Drivers can also increase fuel economy by driving lighter and/or lower-drag vehicles and minimizing the amount of people, cargo, tools, and equipment carried in the vehicle. Removing common unnecessary accessories such as roof racks, brush guards, wind deflectors (or "spoilers", when designed for downforce and not enhanced flow separation), running boards, push bars, and narrow and lower profile tires will improve fuel economy by reducing both weight and aerodynamic drag. Some cars also use a half size spare tire, for weight/cost/space saving purposes. Another simple way to decrease the vehicle's mass is to drive with the fuel tank mostly empty and to tank more frequently.
Maintaining an efficient speed is an important factor in fuel efficiency. Optimal efficiency can be expected while cruising with no stops, at minimal throttle and with the transmission in the highest gear (see Choice of gear, below). The optimum speed varies with the type of vehicle, although it is usually reported to be 35 mph (56 km/h) or higher. For instance a 2004 Chevrolet Impala had an optimum at 42 mph (70 km/h), and was within 15% of that from 29 to 57 mph (45 to 95 km/h). The US government 2005 Fuel Economy Guide includes a plot showing the optimum between 50 and 55 mph (80 and 89 km/h) for an unspecified vehicle.
Hybrids typically get their best fuel efficiency below this model-dependent threshold speed. The car will automatically switch between either battery-powered mode or engine power with battery recharge.
Road capacity affects speed and therefore fuel efficiency as well. Studies have shown speeds just above 45 mph (72 km/h) allow greatest throughput when roads are congested. Individual drivers can improve their fuel efficiency and that of others by avoiding roads and times where traffic slows to below 45 mph (72 km/h). Communities can improve fuel efficiency by adopting speed limits  or policies to prevent or discourage drivers from entering traffic that is approaching the point where speeds are slowed below 45 mph (72 km/h). Congestion pricing is based on this principle; it raises the price of road access at times of higher usage, to prevent cars from entering traffic and lowering speeds below efficient levels.
It has been researched that driving practices and vehicles can be modified to improve their energy efficiency by about 5%, or so.

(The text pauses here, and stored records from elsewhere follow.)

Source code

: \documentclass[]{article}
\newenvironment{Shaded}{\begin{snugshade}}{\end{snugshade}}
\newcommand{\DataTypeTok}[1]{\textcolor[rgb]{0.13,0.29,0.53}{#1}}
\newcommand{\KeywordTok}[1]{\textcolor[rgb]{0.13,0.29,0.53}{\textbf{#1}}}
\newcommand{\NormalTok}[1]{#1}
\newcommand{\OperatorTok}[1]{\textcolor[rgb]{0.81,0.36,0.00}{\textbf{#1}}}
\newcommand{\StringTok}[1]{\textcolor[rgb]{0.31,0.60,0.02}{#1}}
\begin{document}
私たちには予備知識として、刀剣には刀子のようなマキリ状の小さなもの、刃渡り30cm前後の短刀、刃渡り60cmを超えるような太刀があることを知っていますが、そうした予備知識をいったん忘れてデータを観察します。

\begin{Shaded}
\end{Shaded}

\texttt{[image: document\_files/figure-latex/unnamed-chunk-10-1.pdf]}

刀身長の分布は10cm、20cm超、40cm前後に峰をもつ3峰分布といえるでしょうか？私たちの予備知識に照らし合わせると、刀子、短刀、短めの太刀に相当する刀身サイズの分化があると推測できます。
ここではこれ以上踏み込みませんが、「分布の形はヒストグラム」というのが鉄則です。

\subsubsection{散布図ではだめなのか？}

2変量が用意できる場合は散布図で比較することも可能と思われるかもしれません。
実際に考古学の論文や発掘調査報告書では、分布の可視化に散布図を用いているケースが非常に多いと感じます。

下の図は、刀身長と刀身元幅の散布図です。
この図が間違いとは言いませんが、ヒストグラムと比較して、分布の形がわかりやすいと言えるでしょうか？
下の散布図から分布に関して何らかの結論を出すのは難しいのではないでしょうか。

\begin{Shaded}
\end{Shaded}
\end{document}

Engine efficiency varies with speed and torque, as can be seen in a plot of brake specific fuel consumption. The optimum efficiency point is around 1750 rpm, and 90% of maximum torque at that speed, for this turbo-diesel engine. For driving at a steady speed one cannot choose any operating point for the engine—rather there is a specific amount of power needed to maintain the chosen speed. A manual transmission lets the driver choose between several points along the curve. In the turbo diesel example, one can see that too low a gear will move the engine into a high-rpm, low-torque region in which the efficiency drops off rapidly, and thus best efficiency is achieved near the higher gear. In a gasoline engine, efficiency typically drops off more rapidly than in a diesel because of throttling losses, and the trend discussed here is even more dramatic. Because cruising at an efficient speed uses much less than the maximum power of the engine, the optimum operating point for cruising at low power is typically at very low engine speed, around or below 1000 rpm. This is far lower than the above mentioned 1750 rpm. This explains the usefulness of very high "overdrive" gears for highway cruising. For instance, a small car might need only 10–15 horsepower (7.5–11 kW) to cruise at 60 mph (97 km/h). It is likely to be geared for 2500 rpm or so at that speed, yet for maximum economy the engine should be running at about 1000 rpm to generate that power as efficiently as possible for that engine (although the actual figures will vary by engine and vehicle).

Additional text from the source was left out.